▽

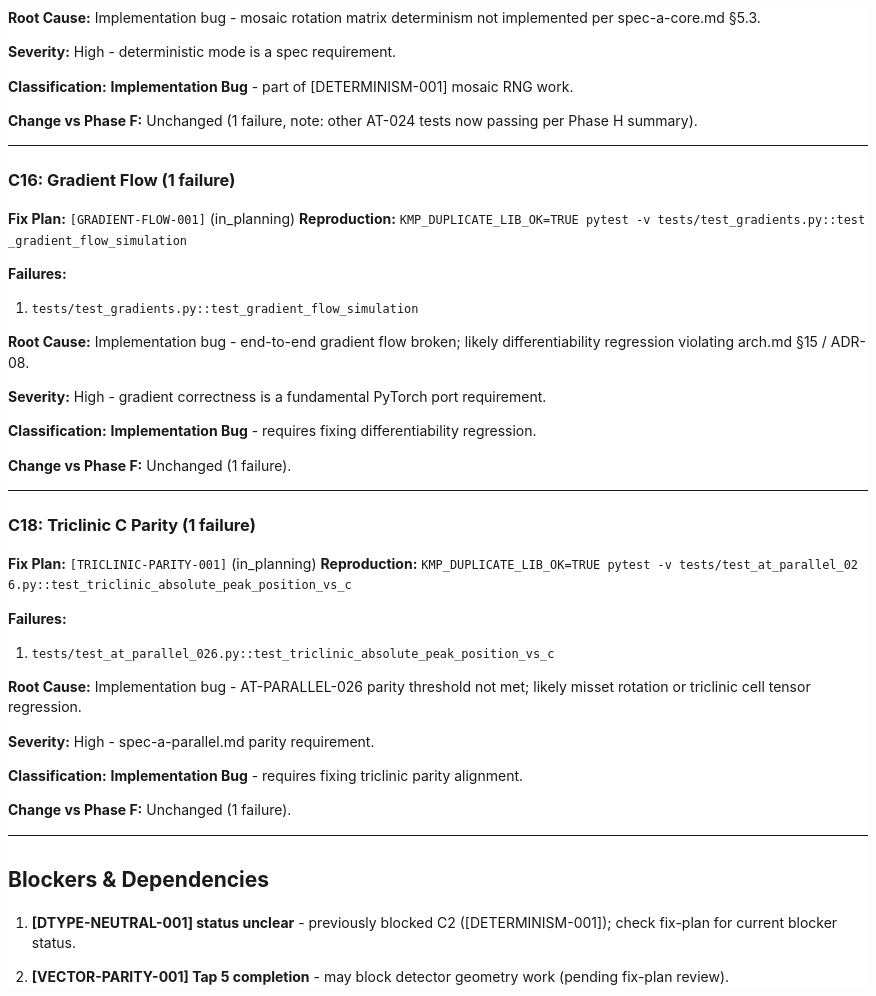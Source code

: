 **Root Cause:** Implementation bug - mosaic rotation matrix determinism not implemented per spec-a-core.md §5.3.

**Severity:** High - deterministic mode is a spec requirement.

**Classification:** **Implementation Bug** - part of [DETERMINISM-001] mosaic RNG work.

**Change vs Phase F:** Unchanged (1 failure, note: other AT-024 tests now passing per Phase H summary).

---

### C16: Gradient Flow (1 failure)
**Fix Plan:** `[GRADIENT-FLOW-001]` (in_planning)
**Reproduction:** `KMP_DUPLICATE_LIB_OK=TRUE pytest -v tests/test_gradients.py::test_gradient_flow_simulation`

**Failures:**
1. `tests/test_gradients.py::test_gradient_flow_simulation`

**Root Cause:** Implementation bug - end-to-end gradient flow broken; likely differentiability regression violating arch.md §15 / ADR-08.

**Severity:** High - gradient correctness is a fundamental PyTorch port requirement.

**Classification:** **Implementation Bug** - requires fixing differentiability regression.

**Change vs Phase F:** Unchanged (1 failure).

---

### C18: Triclinic C Parity (1 failure)
**Fix Plan:** `[TRICLINIC-PARITY-001]` (in_planning)
**Reproduction:** `KMP_DUPLICATE_LIB_OK=TRUE pytest -v tests/test_at_parallel_026.py::test_triclinic_absolute_peak_position_vs_c`

**Failures:**
1. `tests/test_at_parallel_026.py::test_triclinic_absolute_peak_position_vs_c`

**Root Cause:** Implementation bug - AT-PARALLEL-026 parity threshold not met; likely misset rotation or triclinic cell tensor regression.

**Severity:** High - spec-a-parallel.md parity requirement.

**Classification:** **Implementation Bug** - requires fixing triclinic parity alignment.

**Change vs Phase F:** Unchanged (1 failure).

---

## Blockers & Dependencies

1. **[DTYPE-NEUTRAL-001] status unclear** - previously blocked C2 ([DETERMINISM-001]); check fix-plan for current blocker status.

2. **[VECTOR-PARITY-001] Tap 5 completion** - may block detector geometry work (pending fix-plan review).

△

■ TASK DETAILS
Every line in the records above that has "rotation" counts once. Give the total and nothing else.

■ THE ANSWER
2